(Beginning of Provided information)
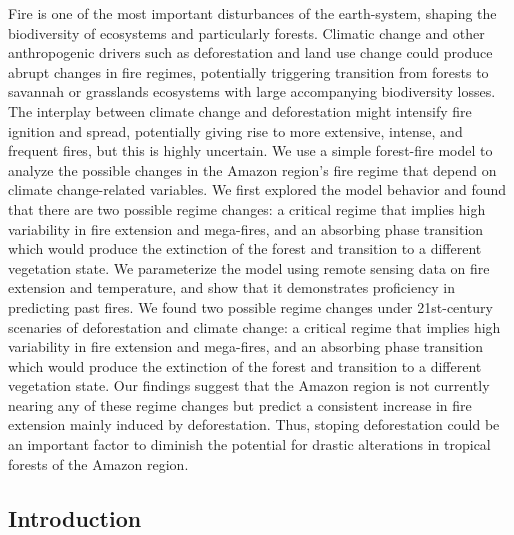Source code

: \documentclass[
]{article}
\begin{document}
Fire is one of the most important disturbances of the earth-system,
shaping the biodiversity of ecosystems and particularly forests.
Climatic change and other anthropogenic drivers such as deforestation
and land use change could produce abrupt changes in fire regimes,
potentially triggering transition from forests to savannah or grasslands
ecosystems with large accompanying biodiversity losses. The interplay
between climate change and deforestation might intensify fire ignition
and spread, potentially giving rise to more extensive, intense, and
frequent fires, but this is highly uncertain. We use a simple
forest-fire model to analyze the possible changes in the Amazon region's
fire regime that depend on climate change-related variables. We first
explored the model behavior and found that there are two possible regime
changes: a critical regime that implies high variability in fire
extension and mega-fires, and an absorbing phase transition which would
produce the extinction of the forest and transition to a different
vegetation state. We parameterize the model using remote sensing data on
fire extension and temperature, and show that it demonstrates
proficiency in predicting past fires. We found two possible regime
changes under 21st-century scenaries of deforestation and climate
change: a critical regime that implies high variability in fire
extension and mega-fires, and an absorbing phase transition which would
produce the extinction of the forest and transition to a different
vegetation state. Our findings suggest that the Amazon region is not
currently nearing any of these regime changes but predict a consistent
increase in fire extension mainly induced by deforestation. Thus,
stoping deforestation could be an important factor to diminish the
potential for drastic alterations in tropical forests of the Amazon
region.

\subsection{Introduction}\label{introduction}
\end{document}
(End of Provided information)
#### Instructions to follow
For your answer, write out the data exactly and drop every picture.

#### Result of this exercise
Source code

: \documentclass[
]{article}
\begin{document}
Fire is one of the most important disturbances of the earth-system,
shaping the biodiversity of ecosystems and particularly forests.
Climatic change and other anthropogenic drivers such as deforestation
and land use change could produce abrupt changes in fire regimes,
potentially triggering transition from forests to savannah or grasslands
ecosystems with large accompanying biodiversity losses. The interplay
between climate change and deforestation might intensify fire ignition
and spread, potentially giving rise to more extensive, intense, and
frequent fires, but this is highly uncertain. We use a simple
forest-fire model to analyze the possible changes in the Amazon region's
fire regime that depend on climate change-related variables. We first
explored the model behavior and found that there are two possible regime
changes: a critical regime that implies high variability in fire
extension and mega-fires, and an absorbing phase transition which would
produce the extinction of the forest and transition to a different
vegetation state. We parameterize the model using remote sensing data on
fire extension and temperature, and show that it demonstrates
proficiency in predicting past fires. We found two possible regime
changes under 21st-century scenaries of deforestation and climate
change: a critical regime that implies high variability in fire
extension and mega-fires, and an absorbing phase transition which would
produce the extinction of the forest and transition to a different
vegetation state. Our findings suggest that the Amazon region is not
currently nearing any of these regime changes but predict a consistent
increase in fire extension mainly induced by deforestation. Thus,
stoping deforestation could be an important factor to diminish the
potential for drastic alterations in tropical forests of the Amazon
region.

\subsection{Introduction}\label{introduction}
\end{document}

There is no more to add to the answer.